If India were expecting some respite when they arrived for training on Monday, the sight of the Edgbaston wicket would have put paid to their hopes.
The wicket earmarked for the Test, looked greener than the ones on which the first two matches were played. In fact, there was not much difference between the colour of the lush-green outfield and the square on which the game is to be played.
However, Steve Rouse, Edgbaston’s head groundsman, said the grass would be shaved off on Tuesday. England selector and director of cricket of Warwickshire, Ashley Giles, felt the wicket would assist the spinners and offer reverse swing.
With England on the verge of creating history if they win the Test, it would be interesting to see if they capitalise on the home advantage and go in with a seamer-friendly track.
There were conflicting observations from the players. Ravi Bopara, who is making a comeback as a replacement for the injured Jonathan Trott, said it was a perfect batting track when he last played here in a one-day international.

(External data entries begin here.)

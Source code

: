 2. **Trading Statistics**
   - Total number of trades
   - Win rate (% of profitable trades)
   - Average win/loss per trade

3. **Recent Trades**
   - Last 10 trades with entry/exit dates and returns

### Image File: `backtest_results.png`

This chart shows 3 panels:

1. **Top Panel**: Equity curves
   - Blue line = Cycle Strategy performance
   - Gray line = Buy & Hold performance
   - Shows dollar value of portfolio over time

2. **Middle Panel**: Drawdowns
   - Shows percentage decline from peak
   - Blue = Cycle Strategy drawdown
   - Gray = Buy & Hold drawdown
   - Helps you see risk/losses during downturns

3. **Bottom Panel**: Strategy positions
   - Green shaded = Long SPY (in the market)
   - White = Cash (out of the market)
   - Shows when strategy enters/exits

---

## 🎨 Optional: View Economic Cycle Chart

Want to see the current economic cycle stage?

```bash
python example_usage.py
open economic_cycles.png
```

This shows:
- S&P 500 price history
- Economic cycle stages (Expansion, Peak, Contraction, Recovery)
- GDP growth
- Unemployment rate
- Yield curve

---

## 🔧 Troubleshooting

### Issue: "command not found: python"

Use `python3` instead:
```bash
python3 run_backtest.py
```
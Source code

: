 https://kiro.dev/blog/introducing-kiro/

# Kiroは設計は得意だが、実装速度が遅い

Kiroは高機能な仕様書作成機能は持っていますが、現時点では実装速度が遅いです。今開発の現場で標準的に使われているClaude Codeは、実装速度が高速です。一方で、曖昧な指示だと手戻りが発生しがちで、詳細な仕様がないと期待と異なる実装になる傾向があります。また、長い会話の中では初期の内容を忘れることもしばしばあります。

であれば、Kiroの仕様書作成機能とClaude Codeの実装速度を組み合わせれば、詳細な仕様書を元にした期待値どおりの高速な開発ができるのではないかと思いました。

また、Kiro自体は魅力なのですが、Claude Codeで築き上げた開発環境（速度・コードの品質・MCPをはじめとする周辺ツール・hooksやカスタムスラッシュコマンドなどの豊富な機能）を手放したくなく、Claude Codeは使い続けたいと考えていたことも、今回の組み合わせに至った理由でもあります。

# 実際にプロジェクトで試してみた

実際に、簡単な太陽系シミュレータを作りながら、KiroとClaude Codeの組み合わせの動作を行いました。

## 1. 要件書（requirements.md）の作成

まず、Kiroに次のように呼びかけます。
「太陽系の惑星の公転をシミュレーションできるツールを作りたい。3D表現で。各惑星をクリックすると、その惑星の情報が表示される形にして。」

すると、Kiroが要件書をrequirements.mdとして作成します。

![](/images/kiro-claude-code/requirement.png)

New Zealand off-spinner Jeetan Patel, who plays for home county, Warwickshire, said surfaces here have been slow. Patel, however, felt the Test wicket might play differently as the groundsmen had worked on it for a long time.
The venue has a history of uneven bounce. In May, Warwickshire were docked eight points for providing a poor quality pitch against the visiting Worcestershire. Former England batsman Vikram Solanki and wicket-keeper Ben Scott were injured during the match. While Solanki was hurt when he ducked against what he thought could be a bouncer, only to be hit on the back of his ear, Scott was struck on the fingers.
However, a ground official said the square used for the county game was different to the one on which the Test would be played.
In the last Test played here, in August last, off-spinners Graeme Swann and Saeed Ajmal had claimed six and five-wicket hauls respectively.